- Work to be completed
The records below hold a stretch from the line with "means to practice" through the line with "Python code alongside"; return exactly those lines, ends included, and nothing more.

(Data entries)
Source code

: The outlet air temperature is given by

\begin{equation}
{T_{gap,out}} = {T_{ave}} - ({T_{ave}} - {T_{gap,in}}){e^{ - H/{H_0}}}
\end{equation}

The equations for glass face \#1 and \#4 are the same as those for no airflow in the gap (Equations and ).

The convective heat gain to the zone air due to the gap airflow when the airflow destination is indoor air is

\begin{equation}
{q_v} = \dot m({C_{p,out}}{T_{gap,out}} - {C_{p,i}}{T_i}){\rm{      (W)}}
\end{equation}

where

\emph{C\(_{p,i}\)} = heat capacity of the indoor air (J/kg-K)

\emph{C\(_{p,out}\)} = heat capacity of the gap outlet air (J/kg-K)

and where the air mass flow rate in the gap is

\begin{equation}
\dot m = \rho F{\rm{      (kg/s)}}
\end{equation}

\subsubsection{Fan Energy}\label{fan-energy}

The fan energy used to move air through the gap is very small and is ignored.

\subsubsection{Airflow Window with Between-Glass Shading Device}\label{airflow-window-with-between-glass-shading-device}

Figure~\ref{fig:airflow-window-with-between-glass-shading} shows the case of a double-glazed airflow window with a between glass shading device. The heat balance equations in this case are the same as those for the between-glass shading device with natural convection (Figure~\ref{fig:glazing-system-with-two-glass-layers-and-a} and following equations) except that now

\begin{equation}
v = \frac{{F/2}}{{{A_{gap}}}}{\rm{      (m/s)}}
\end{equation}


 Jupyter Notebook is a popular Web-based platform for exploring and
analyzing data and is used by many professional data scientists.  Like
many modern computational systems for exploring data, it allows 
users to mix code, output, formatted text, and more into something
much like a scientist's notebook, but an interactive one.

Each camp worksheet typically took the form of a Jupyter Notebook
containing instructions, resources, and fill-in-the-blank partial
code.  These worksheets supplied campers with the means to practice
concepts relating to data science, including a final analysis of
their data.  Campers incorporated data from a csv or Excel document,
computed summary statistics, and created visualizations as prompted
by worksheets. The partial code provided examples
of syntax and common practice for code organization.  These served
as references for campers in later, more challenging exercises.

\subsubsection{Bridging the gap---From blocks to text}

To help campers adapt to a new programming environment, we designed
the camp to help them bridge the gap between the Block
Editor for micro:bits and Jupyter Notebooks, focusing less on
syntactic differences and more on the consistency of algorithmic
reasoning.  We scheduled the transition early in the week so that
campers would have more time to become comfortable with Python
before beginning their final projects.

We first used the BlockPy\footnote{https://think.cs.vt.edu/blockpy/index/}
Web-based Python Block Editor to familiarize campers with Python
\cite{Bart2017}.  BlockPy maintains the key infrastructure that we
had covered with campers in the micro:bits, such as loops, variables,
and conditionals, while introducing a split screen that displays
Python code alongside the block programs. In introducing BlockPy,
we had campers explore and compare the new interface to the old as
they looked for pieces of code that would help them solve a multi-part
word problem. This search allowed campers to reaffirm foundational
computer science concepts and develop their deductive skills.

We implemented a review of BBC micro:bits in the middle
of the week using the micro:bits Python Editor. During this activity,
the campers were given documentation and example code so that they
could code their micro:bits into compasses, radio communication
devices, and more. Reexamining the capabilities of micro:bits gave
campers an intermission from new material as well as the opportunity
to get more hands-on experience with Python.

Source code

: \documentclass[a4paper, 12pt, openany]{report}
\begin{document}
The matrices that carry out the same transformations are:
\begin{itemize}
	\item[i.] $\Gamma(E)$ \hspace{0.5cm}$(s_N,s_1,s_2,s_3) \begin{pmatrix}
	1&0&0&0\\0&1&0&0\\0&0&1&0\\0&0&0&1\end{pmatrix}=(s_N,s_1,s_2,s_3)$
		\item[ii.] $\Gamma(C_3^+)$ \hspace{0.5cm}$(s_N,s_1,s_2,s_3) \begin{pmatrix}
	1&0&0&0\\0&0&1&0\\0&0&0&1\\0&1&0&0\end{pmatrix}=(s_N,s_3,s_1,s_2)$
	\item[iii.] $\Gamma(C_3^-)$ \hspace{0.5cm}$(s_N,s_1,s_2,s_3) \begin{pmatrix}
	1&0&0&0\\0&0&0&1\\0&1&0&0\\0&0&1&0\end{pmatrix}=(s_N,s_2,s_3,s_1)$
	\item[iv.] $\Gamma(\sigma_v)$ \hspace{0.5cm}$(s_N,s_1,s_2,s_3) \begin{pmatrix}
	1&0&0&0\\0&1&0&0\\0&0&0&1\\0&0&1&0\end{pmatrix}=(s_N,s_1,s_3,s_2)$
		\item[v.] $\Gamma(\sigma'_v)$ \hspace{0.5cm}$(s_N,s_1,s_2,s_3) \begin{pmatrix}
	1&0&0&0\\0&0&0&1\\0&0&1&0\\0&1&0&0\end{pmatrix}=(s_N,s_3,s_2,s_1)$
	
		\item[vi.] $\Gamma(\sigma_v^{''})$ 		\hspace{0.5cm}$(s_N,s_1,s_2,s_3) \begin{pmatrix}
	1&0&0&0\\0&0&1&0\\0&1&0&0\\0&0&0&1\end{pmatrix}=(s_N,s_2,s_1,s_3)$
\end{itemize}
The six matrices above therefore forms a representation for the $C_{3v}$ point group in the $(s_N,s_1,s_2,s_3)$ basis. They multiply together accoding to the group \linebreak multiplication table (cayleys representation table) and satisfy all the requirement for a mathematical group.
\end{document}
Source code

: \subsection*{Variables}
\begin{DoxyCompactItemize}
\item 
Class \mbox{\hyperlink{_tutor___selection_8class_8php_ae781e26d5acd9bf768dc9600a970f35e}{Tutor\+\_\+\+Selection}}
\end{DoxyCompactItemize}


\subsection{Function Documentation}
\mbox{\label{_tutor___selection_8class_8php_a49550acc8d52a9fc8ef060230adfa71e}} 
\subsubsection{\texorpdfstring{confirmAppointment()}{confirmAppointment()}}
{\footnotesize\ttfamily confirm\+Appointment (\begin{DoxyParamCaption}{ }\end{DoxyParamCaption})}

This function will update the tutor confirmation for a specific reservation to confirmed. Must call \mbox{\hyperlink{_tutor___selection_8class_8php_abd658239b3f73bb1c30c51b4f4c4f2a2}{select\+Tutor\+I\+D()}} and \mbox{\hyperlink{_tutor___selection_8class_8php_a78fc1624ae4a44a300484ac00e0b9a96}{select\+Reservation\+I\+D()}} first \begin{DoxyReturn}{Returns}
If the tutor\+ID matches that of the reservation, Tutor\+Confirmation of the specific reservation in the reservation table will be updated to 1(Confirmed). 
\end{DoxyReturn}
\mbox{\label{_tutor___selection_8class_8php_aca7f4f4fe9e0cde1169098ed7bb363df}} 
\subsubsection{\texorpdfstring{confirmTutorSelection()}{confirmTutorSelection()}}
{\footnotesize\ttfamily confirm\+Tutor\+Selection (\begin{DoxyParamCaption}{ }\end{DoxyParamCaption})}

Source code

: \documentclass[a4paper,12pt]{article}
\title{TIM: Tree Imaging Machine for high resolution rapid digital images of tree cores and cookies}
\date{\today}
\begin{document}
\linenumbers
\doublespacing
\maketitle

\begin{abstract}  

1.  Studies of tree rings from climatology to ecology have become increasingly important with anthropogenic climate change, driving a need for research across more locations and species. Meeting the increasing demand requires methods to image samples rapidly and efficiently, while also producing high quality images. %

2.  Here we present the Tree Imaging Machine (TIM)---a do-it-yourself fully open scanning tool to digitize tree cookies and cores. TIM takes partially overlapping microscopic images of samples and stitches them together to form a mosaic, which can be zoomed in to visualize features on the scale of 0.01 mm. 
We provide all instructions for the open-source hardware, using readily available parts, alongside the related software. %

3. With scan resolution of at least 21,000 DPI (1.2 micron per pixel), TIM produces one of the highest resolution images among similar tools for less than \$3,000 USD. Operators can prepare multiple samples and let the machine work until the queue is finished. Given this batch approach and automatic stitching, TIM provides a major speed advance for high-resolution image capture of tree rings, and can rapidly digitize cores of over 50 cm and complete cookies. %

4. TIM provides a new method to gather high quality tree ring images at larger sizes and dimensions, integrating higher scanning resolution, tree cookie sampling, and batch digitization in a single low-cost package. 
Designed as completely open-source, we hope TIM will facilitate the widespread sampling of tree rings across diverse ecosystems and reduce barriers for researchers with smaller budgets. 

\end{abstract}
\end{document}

- Output of the task
code.  These worksheets supplied campers with the means to practice
concepts relating to data science, including a final analysis of
their data.  Campers incorporated data from a csv or Excel document,
computed summary statistics, and created visualizations as prompted
by worksheets. The partial code provided examples
of syntax and common practice for code organization.  These served
as references for campers in later, more challenging exercises.

\subsubsection{Bridging the gap---From blocks to text}

To help campers adapt to a new programming environment, we designed
the camp to help them bridge the gap between the Block
Editor for micro:bits and Jupyter Notebooks, focusing less on
syntactic differences and more on the consistency of algorithmic
reasoning.  We scheduled the transition early in the week so that
campers would have more time to become comfortable with Python
before beginning their final projects.

We first used the BlockPy\footnote{https://think.cs.vt.edu/blockpy/index/}
Web-based Python Block Editor to familiarize campers with Python
\cite{Bart2017}.  BlockPy maintains the key infrastructure that we
had covered with campers in the micro:bits, such as loops, variables,
and conditionals, while introducing a split screen that displays
Python code alongside the block programs. In introducing BlockPy,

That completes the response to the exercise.